What is expected:
Look through the material beneath and copy each line with the word "blob".

Available data:
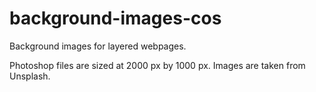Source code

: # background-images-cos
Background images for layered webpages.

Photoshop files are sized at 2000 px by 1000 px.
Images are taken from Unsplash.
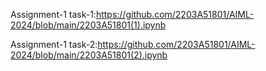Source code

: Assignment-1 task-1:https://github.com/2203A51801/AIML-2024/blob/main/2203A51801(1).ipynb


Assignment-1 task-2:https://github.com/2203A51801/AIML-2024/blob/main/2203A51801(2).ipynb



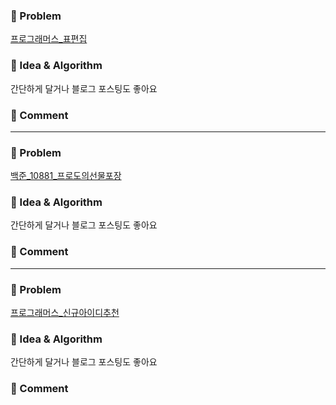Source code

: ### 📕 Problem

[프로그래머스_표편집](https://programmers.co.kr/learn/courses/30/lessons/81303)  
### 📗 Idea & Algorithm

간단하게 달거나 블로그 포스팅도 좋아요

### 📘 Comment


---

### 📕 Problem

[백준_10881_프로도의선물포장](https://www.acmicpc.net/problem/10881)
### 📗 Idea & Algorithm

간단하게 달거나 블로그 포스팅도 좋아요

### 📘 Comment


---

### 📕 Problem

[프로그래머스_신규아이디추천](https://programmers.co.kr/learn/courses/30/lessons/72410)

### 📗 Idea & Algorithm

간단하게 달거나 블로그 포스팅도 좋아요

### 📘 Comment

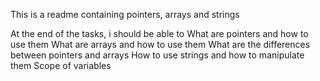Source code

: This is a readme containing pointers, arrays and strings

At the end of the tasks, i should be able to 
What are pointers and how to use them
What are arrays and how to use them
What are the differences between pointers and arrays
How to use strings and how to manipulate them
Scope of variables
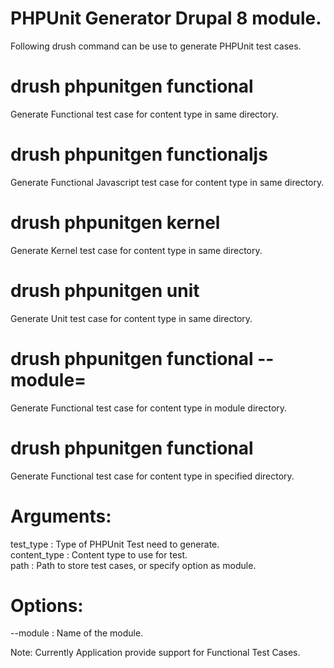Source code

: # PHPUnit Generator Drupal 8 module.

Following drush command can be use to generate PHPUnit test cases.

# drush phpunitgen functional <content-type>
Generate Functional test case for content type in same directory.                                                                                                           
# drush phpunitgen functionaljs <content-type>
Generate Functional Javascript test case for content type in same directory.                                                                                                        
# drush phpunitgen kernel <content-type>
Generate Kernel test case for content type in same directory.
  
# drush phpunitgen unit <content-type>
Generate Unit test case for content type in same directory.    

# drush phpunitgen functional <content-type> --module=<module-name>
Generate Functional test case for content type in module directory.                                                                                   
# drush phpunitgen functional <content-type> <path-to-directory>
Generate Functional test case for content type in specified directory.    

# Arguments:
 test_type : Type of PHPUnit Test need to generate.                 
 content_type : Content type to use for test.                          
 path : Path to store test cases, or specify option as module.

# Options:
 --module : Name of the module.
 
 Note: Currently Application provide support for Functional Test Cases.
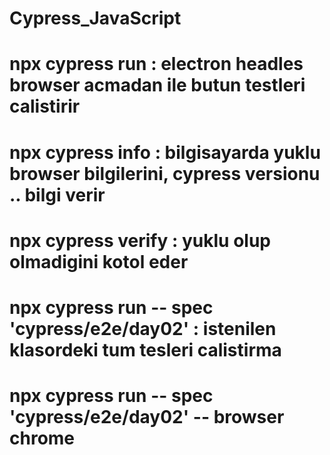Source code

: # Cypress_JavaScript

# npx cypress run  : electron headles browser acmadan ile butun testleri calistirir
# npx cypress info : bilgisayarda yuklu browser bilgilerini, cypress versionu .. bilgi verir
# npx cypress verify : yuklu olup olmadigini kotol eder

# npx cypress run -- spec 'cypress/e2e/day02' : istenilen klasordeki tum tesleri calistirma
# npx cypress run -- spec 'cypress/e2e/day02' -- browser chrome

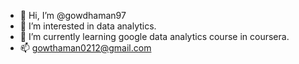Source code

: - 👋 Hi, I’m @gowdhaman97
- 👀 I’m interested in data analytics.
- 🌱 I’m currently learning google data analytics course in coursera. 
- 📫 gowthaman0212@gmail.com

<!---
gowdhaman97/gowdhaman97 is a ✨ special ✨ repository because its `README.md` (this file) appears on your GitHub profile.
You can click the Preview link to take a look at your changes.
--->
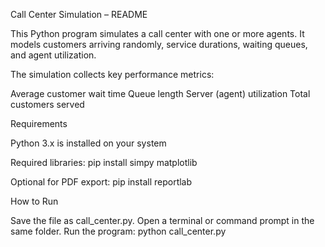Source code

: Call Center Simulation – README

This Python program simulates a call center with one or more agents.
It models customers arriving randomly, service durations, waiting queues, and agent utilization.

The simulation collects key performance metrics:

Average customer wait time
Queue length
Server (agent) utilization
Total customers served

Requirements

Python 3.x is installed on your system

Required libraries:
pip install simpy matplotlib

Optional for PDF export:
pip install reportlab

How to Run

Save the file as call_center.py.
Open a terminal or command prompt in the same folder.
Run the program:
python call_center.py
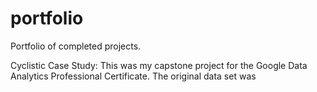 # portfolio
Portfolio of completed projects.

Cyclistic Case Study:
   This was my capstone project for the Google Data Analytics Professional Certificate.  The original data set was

Result for this task:
: Assignment-1 task-1:https://github.com/2203A51801/AIML-2024/blob/main/2203A51801(1).ipynb
Assignment-1 task-2:https://github.com/2203A51801/AIML-2024/blob/main/2203A51801(2).ipynb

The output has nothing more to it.